> [Action item]
Read the records beneath this task and copy every line that contains the string "split".

[Data section Boundary: Start]

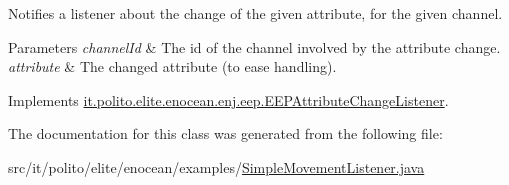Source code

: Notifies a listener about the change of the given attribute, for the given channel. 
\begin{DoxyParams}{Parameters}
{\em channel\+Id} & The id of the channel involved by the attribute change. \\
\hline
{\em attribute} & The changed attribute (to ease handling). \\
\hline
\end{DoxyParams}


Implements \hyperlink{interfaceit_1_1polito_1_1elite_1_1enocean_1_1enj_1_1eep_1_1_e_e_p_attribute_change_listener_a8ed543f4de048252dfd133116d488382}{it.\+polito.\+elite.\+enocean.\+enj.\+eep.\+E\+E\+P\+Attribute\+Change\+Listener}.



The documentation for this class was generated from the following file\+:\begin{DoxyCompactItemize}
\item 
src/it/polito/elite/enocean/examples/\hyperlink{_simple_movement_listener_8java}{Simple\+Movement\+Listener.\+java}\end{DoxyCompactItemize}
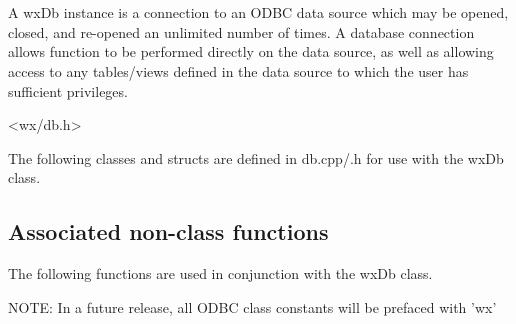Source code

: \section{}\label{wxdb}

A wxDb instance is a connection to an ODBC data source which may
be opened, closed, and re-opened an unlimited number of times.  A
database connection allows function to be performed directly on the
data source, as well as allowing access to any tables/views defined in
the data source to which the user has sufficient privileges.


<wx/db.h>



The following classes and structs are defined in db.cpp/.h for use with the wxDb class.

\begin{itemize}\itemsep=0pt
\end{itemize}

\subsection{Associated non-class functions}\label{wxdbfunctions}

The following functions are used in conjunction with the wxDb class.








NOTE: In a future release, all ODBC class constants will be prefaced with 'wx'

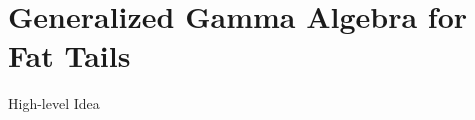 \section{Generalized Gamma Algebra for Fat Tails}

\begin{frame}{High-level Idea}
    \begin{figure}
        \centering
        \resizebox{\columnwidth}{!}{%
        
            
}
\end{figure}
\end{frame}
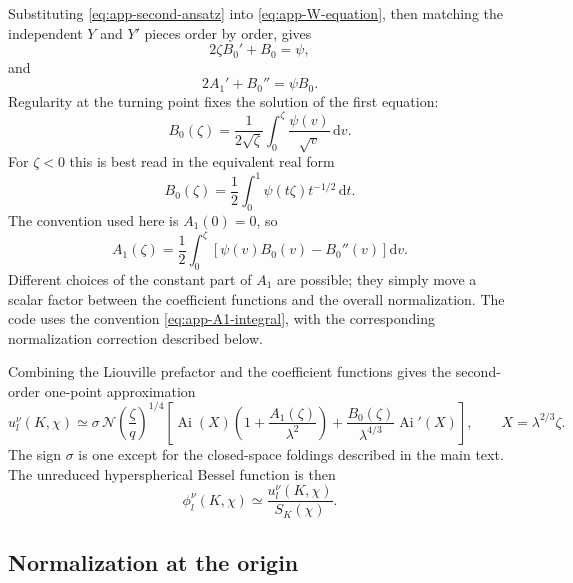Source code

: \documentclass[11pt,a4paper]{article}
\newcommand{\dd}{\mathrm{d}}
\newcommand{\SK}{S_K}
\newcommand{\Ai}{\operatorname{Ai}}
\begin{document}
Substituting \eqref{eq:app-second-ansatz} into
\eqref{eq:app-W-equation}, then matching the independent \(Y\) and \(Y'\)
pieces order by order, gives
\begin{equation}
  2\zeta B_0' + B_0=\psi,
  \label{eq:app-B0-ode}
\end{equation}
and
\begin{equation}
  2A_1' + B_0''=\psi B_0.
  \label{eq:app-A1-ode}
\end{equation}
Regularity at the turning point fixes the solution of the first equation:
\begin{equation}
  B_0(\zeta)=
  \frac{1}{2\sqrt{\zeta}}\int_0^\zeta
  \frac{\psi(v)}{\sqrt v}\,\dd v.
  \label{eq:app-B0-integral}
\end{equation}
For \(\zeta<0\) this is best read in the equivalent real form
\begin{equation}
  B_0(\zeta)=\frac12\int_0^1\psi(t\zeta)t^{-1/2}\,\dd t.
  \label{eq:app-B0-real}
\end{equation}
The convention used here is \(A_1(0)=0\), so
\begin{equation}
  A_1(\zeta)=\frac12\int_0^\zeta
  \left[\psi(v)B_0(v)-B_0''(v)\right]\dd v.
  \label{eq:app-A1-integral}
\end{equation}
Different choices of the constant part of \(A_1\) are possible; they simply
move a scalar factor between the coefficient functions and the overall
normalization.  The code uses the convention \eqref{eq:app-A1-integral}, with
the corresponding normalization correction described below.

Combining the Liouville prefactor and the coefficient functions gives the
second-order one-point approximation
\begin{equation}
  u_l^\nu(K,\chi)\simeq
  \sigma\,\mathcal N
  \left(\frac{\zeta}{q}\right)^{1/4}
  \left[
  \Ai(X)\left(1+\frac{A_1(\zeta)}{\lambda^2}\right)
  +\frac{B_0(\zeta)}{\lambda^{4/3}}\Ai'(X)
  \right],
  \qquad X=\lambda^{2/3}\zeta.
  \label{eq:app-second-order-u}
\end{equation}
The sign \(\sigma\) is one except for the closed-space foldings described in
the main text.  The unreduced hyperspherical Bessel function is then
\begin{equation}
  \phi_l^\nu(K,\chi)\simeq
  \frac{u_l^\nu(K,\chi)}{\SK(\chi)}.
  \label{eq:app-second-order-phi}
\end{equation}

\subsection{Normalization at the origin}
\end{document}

[Data section Boundary: End]
[Data section Boundary: Start]

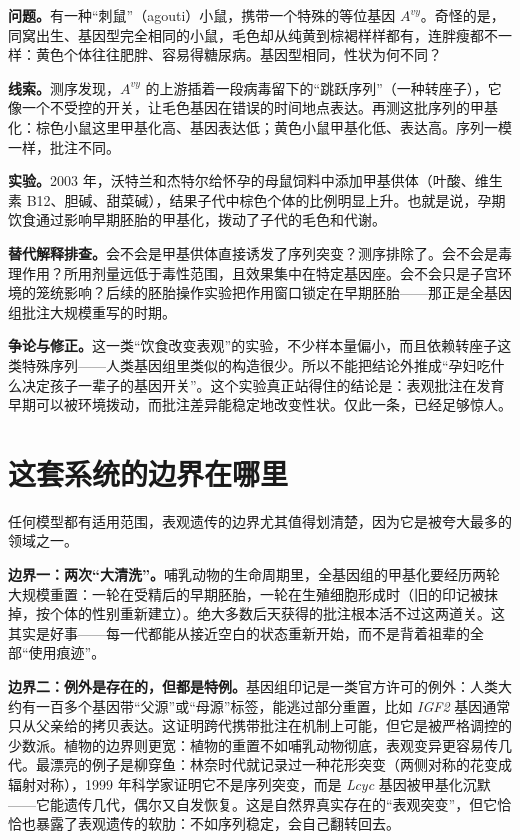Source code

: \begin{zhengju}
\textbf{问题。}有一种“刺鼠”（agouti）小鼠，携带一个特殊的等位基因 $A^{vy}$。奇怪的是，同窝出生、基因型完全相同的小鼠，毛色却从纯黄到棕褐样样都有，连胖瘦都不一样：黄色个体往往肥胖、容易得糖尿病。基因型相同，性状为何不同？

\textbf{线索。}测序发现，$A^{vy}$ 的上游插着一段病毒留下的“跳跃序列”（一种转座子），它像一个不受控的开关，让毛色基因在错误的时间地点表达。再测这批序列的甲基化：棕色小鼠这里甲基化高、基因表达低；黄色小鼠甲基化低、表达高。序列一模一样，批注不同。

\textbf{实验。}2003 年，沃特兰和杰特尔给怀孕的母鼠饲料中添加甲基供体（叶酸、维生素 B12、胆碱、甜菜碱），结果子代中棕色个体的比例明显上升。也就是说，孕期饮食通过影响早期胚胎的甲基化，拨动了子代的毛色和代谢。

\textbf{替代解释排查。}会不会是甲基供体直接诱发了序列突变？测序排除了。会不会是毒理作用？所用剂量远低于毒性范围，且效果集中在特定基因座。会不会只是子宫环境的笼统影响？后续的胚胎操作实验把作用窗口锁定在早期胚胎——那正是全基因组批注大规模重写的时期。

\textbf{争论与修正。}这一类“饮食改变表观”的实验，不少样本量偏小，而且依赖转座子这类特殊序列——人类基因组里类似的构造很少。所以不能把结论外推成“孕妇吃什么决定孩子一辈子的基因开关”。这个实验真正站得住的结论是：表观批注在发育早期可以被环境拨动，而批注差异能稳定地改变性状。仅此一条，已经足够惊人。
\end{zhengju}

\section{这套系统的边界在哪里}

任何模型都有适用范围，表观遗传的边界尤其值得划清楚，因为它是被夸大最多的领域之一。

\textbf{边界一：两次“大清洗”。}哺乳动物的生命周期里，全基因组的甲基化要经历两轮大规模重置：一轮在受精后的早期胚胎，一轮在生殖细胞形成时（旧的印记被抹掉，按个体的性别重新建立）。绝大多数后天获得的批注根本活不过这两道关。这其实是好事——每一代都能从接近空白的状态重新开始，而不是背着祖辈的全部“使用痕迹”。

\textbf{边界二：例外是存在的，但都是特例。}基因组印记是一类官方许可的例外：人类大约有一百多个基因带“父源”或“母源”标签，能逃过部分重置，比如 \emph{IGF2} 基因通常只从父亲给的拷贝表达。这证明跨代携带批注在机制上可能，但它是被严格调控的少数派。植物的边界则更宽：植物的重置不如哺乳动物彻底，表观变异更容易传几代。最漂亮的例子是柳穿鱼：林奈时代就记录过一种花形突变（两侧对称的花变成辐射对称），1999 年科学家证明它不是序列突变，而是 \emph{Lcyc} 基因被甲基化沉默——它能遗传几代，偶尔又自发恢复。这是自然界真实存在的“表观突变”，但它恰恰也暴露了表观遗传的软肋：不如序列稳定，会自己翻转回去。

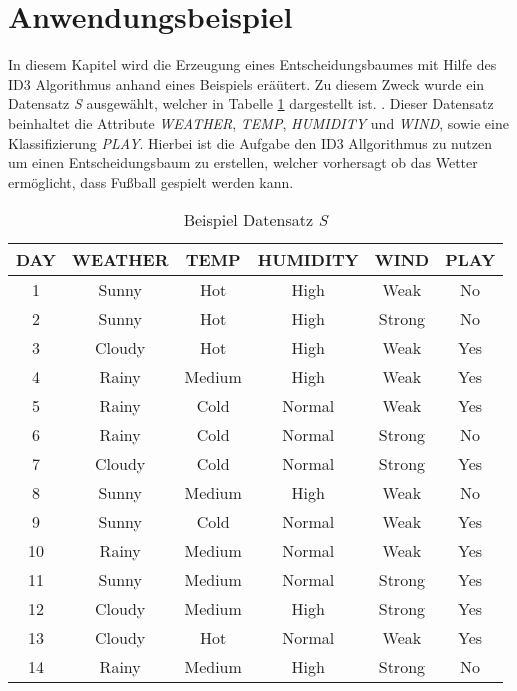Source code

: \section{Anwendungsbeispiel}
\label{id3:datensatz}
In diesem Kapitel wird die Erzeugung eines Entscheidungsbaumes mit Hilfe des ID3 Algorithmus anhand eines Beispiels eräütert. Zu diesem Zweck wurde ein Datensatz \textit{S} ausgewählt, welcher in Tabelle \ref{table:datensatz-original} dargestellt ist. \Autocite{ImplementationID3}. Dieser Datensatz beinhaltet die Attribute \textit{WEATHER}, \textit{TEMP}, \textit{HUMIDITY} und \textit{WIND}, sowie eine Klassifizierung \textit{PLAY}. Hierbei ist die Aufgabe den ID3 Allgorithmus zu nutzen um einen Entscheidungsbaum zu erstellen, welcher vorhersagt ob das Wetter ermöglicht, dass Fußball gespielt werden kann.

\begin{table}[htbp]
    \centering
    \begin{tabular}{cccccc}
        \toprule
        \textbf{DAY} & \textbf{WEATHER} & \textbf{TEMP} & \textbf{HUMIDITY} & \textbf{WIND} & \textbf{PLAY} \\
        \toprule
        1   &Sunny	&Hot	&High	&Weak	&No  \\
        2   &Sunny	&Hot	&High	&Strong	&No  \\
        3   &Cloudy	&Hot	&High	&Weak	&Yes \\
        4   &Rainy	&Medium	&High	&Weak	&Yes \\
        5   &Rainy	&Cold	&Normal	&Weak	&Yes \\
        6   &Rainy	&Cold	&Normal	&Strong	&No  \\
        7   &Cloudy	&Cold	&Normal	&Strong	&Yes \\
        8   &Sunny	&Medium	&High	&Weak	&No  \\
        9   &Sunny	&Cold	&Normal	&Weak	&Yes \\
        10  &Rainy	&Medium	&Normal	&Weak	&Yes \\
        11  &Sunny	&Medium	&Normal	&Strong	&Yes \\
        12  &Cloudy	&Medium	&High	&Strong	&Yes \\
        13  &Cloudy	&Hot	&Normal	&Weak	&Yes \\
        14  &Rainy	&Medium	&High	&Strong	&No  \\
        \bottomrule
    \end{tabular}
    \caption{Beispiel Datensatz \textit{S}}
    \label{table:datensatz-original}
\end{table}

[Data section Boundary: End]
[Data section Boundary: Start]

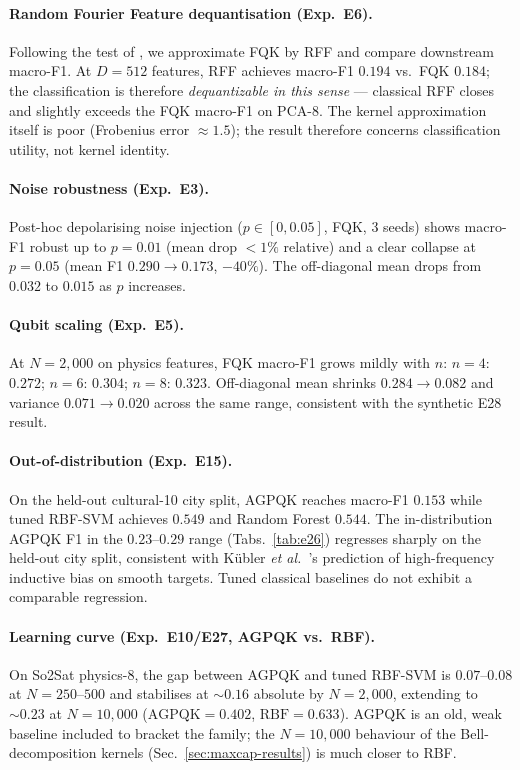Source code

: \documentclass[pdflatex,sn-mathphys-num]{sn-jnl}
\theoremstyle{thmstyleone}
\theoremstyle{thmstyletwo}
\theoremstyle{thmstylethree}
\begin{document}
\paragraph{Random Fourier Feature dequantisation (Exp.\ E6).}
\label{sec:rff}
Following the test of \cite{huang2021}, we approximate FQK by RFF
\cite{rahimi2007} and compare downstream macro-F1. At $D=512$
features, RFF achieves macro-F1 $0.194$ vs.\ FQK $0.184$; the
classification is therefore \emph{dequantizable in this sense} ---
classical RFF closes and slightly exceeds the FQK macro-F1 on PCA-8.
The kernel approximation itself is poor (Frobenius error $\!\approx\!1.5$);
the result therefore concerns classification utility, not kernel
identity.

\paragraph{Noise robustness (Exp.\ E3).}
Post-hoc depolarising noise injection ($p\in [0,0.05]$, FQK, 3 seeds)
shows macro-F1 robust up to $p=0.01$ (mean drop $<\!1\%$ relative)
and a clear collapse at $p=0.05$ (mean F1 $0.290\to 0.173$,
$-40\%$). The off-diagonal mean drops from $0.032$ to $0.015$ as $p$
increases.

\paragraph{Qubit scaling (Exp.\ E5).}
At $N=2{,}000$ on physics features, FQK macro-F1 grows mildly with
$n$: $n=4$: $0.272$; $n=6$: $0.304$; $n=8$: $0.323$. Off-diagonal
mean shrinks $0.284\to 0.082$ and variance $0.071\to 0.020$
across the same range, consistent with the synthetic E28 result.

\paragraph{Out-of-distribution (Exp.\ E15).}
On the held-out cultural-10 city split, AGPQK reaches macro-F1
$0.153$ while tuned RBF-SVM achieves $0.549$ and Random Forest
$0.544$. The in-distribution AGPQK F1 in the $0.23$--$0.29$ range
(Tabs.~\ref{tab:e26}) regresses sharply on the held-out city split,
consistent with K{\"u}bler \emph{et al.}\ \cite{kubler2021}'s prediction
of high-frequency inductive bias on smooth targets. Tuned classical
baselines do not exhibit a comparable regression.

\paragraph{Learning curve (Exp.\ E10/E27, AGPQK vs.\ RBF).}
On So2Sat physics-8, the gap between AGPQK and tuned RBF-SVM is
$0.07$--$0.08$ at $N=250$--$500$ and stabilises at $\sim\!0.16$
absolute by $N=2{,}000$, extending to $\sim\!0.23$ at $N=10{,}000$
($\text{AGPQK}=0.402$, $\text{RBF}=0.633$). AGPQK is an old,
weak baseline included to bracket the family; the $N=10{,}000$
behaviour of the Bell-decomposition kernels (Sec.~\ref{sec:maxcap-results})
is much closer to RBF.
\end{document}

[Data section Boundary: End]

> [Answer to the exercise]
On the held-out cultural-10 city split, AGPQK reaches macro-F1
(Tabs.~\ref{tab:e26}) regresses sharply on the held-out city split,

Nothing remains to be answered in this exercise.